There has been so much talk by so many people about a potential "Stigma" associated with countries accessing a ESM credit line.
Based on my work with @valentin_lang on the IMF, letme try to explain where that term is coming from and whether it is warranted here 1/n
The term originates from the literature about the international monetary fund (IMF), and it describes a negative signal that is supposedly conveyed when a country asks the IMF for some type of program.
You can think of this stigma and signal as being more about politics and economics. What both have in common is that for there to be a stigma going to the IMF must reveal negative information that was not public before.
With regard to politics, it can be seen as a negative signal about the competence of the politicians in power, endangering their reelection prospects. With regard to financial markets, the fear is that the price countries pay on international financial markets increases
The two best ways to measure access and cost of international financial market access are sovereign bond spreads and Sovereign credit ratings. Data coverage is better for credit ratings.
Now there are two questions. Is a really a stigma defined as revealing additional negative information to investors or voters. And is there a perception that a stigma exists?

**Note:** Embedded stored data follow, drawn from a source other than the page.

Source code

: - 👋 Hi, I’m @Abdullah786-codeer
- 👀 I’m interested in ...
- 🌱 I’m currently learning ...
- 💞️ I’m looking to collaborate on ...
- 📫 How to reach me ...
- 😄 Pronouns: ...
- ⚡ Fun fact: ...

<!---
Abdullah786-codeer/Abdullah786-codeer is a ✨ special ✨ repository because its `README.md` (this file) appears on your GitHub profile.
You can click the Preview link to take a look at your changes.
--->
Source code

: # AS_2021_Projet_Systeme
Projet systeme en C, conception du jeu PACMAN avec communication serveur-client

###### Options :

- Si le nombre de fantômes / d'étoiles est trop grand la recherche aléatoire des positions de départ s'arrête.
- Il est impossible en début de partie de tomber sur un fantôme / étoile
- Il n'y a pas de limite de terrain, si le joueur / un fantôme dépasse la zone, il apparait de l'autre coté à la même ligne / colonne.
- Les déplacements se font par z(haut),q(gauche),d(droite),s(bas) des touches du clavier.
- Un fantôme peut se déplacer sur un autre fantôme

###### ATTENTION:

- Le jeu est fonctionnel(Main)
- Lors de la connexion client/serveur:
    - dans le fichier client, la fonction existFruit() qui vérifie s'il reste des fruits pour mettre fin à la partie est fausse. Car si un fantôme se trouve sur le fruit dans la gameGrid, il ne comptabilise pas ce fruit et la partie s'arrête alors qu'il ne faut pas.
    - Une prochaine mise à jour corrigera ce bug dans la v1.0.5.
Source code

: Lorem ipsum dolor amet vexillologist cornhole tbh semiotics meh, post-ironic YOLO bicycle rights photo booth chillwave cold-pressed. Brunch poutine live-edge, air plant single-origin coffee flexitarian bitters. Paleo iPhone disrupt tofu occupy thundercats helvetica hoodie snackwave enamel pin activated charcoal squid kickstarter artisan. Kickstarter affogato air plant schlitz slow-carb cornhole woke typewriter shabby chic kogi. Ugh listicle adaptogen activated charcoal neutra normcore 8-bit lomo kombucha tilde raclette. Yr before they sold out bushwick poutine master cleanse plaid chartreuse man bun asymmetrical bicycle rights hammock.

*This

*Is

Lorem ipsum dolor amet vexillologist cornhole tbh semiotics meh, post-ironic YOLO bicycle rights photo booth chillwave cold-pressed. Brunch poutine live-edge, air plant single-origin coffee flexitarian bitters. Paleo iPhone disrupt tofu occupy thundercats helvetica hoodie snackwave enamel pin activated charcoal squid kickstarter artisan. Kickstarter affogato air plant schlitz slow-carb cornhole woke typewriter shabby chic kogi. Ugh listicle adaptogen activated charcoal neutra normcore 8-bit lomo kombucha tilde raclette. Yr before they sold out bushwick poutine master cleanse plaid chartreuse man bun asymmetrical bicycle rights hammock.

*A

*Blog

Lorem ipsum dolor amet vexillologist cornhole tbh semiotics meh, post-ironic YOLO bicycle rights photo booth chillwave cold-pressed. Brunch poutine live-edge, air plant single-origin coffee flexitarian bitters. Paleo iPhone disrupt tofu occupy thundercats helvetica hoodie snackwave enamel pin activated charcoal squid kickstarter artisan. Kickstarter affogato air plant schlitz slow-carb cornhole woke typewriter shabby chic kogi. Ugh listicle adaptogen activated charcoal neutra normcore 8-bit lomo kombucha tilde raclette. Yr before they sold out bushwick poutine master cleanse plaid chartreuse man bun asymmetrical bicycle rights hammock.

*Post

As usual, correlation and causation are hard to disentangle. What we see in our work is that countries turn to the IMF when their creditworthiness is deteriorating dramatically already. This is over several years.
Simply controlling for available economic indicators at the yearly level is not sufficient to get rid of this dramatic selection bias. Even within years, you can see that conditions further deteriorate and IMF programs start at the lowest point.
Hence, many or most studies find strongly negative effects in all dimensions related to IMF programs. Similarly, politicians and citizens who simply observe that coincidence attribute it to the IMF.
Besides showing this, the main contribution of our paper is to show that when using plausibly exogenous variation in the likelihood to receive an IMF program, this relationship actually reverses. This holds true for ratings by all major agencies as well as investor assessments.
This positive effect is also visible within years. A few months after a program begins, creditors begins to improve again. All those results look similar when using bond spreads data.
Hence, at least from an economic perspective it is not plausible that asking for a program generally conveys a negative signal to financial markets. Instead, based on a text analysis, it seems that market participants welcome conditions that include structural reforms.
All from my joint paper with @valentin_lang ,

Stigma or Cushion? IMF Programs and Sovereign Creditworthiness (Kai Gehring and Valentin Lang),
CESifo Working Paper No. 7339, Revise and Resubmit at the Journal of Development Economics (2018)

https://papers.ssrn.com/sol3/papers.cfm?abstract_id=3169341
This does not rule out that politicians perceive such programs to carry a stigma. Nonetheless, from a scientific perspective this does not seem warranted and we should try to communicate that it is confusing correlation with causation.
The IMF has many flaws, and for sure could be improved by reforms in many areas. But it is useful to have such organizations to act at an international level in times of crisis. And many countries outside the EU luckily can &do turn to IMF now ignoring stigma
Now ESM is not IMF, but the whole idea to create it was to have a European version of it. So if there is no financial market stigma for the IMF, and other countries are willing to use it, it seems weird to rule out using the ESM.
The IMF has many different types of programs and facilities, some with structural conditions and some purely growth oriented. Some more concessional than others. There is nothing in the statutes of the ESM that would stop it from doing the same.
I cannot see how emphasizing that stigma so often serves any other purpose than pushing for another solution that is personally preferred. As usual, all alternatives have their advantages and disadvantages. It is our role as scientists to explain both objectively.
To finish on that, delegating such tasks to international organizations has problems like potential democratic deficits. But so do bonds issued with joint liability without joint control, and political backlash in Northern countries. My tip is we end up with a hybrid solution.